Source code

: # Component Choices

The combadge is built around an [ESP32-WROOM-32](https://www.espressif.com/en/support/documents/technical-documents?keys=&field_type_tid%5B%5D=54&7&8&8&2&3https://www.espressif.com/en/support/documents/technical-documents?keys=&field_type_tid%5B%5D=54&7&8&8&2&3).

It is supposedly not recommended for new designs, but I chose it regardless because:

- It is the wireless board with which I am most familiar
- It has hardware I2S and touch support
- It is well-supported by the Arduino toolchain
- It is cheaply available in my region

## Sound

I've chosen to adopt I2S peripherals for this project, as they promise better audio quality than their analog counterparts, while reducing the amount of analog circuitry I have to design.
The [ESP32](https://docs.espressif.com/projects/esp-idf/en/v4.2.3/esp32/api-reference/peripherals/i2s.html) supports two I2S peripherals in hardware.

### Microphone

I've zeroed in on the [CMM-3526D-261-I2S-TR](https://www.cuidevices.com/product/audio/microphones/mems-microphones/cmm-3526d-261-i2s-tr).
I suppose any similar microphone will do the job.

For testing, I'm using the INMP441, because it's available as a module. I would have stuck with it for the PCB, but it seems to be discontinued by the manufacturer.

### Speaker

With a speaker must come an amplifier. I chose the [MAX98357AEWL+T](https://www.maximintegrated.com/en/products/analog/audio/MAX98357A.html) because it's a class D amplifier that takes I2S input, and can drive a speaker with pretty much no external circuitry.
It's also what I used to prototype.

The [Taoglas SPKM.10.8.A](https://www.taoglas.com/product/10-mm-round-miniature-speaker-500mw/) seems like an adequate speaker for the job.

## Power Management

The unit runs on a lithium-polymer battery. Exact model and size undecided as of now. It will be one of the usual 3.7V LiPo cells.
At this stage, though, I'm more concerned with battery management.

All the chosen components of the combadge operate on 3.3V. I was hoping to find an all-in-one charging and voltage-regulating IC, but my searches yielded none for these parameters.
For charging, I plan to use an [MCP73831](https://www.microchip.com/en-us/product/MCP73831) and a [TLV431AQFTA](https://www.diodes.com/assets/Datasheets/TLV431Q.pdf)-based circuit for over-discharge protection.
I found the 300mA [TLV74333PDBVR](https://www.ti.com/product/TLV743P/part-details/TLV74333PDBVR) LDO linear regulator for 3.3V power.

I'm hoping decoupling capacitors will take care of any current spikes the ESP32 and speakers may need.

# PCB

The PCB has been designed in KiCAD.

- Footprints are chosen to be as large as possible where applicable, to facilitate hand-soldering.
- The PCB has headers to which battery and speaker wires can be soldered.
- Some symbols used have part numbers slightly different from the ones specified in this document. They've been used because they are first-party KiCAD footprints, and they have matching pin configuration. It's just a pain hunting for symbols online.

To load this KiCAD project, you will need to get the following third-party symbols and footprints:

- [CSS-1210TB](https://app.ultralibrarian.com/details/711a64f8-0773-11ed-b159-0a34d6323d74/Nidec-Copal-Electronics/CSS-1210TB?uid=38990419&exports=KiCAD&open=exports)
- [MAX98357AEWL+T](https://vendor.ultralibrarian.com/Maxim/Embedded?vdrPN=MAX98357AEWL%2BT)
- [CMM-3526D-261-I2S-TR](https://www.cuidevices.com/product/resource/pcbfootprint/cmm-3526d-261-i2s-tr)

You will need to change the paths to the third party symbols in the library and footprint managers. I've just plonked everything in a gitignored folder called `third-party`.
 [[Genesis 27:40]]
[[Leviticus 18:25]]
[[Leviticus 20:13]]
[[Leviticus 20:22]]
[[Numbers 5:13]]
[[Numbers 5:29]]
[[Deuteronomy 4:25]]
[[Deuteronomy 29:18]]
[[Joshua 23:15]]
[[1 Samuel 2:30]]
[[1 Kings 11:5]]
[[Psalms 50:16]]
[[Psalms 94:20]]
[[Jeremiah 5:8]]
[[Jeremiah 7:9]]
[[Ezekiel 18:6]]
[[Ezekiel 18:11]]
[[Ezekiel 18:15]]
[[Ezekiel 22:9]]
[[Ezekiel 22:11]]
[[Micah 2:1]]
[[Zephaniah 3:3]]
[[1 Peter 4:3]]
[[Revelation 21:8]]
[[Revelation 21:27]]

● ● ● ● ● ● ●

Would you copy every line of the material exactly?

- [RESULT OF THE TASK]
Source code

: # Component Choices

The combadge is built around an [ESP32-WROOM-32](https://www.espressif.com/en/support/documents/technical-documents?keys=&field_type_tid%5B%5D=54&7&8&8&2&3https://www.espressif.com/en/support/documents/technical-documents?keys=&field_type_tid%5B%5D=54&7&8&8&2&3).

It is supposedly not recommended for new designs, but I chose it regardless because:

- It is the wireless board with which I am most familiar
- It has hardware I2S and touch support
- It is well-supported by the Arduino toolchain
- It is cheaply available in my region

## Sound

I've chosen to adopt I2S peripherals for this project, as they promise better audio quality than their analog counterparts, while reducing the amount of analog circuitry I have to design.
The [ESP32](https://docs.espressif.com/projects/esp-idf/en/v4.2.3/esp32/api-reference/peripherals/i2s.html) supports two I2S peripherals in hardware.

### Microphone

I've zeroed in on the [CMM-3526D-261-I2S-TR](https://www.cuidevices.com/product/audio/microphones/mems-microphones/cmm-3526d-261-i2s-tr).
I suppose any similar microphone will do the job.

For testing, I'm using the INMP441, because it's available as a module. I would have stuck with it for the PCB, but it seems to be discontinued by the manufacturer.

### Speaker

With a speaker must come an amplifier. I chose the [MAX98357AEWL+T](https://www.maximintegrated.com/en/products/analog/audio/MAX98357A.html) because it's a class D amplifier that takes I2S input, and can drive a speaker with pretty much no external circuitry.
It's also what I used to prototype.

The [Taoglas SPKM.10.8.A](https://www.taoglas.com/product/10-mm-round-miniature-speaker-500mw/) seems like an adequate speaker for the job.

## Power Management

The unit runs on a lithium-polymer battery. Exact model and size undecided as of now. It will be one of the usual 3.7V LiPo cells.
At this stage, though, I'm more concerned with battery management.

All the chosen components of the combadge operate on 3.3V. I was hoping to find an all-in-one charging and voltage-regulating IC, but my searches yielded none for these parameters.
For charging, I plan to use an [MCP73831](https://www.microchip.com/en-us/product/MCP73831) and a [TLV431AQFTA](https://www.diodes.com/assets/Datasheets/TLV431Q.pdf)-based circuit for over-discharge protection.
I found the 300mA [TLV74333PDBVR](https://www.ti.com/product/TLV743P/part-details/TLV74333PDBVR) LDO linear regulator for 3.3V power.

I'm hoping decoupling capacitors will take care of any current spikes the ESP32 and speakers may need.

# PCB

The PCB has been designed in KiCAD.

- Footprints are chosen to be as large as possible where applicable, to facilitate hand-soldering.
- The PCB has headers to which battery and speaker wires can be soldered.
- Some symbols used have part numbers slightly different from the ones specified in this document. They've been used because they are first-party KiCAD footprints, and they have matching pin configuration. It's just a pain hunting for symbols online.

To load this KiCAD project, you will need to get the following third-party symbols and footprints:

- [CSS-1210TB](https://app.ultralibrarian.com/details/711a64f8-0773-11ed-b159-0a34d6323d74/Nidec-Copal-Electronics/CSS-1210TB?uid=38990419&exports=KiCAD&open=exports)
- [MAX98357AEWL+T](https://vendor.ultralibrarian.com/Maxim/Embedded?vdrPN=MAX98357AEWL%2BT)
- [CMM-3526D-261-I2S-TR](https://www.cuidevices.com/product/resource/pcbfootprint/cmm-3526d-261-i2s-tr)

You will need to change the paths to the third party symbols in the library and footprint managers. I've just plonked everything in a gitignored folder called `third-party`.
 [[Genesis 27:40]]
[[Leviticus 18:25]]
[[Leviticus 20:13]]
[[Leviticus 20:22]]
[[Numbers 5:13]]
[[Numbers 5:29]]
[[Deuteronomy 4:25]]
[[Deuteronomy 29:18]]
[[Joshua 23:15]]
[[1 Samuel 2:30]]
[[1 Kings 11:5]]
[[Psalms 50:16]]
[[Psalms 94:20]]
[[Jeremiah 5:8]]
[[Jeremiah 7:9]]
[[Ezekiel 18:6]]
[[Ezekiel 18:11]]
[[Ezekiel 18:15]]
[[Ezekiel 22:9]]
[[Ezekiel 22:11]]
[[Micah 2:1]]
[[Zephaniah 3:3]]
[[1 Peter 4:3]]
[[Revelation 21:8]]
[[Revelation 21:27]]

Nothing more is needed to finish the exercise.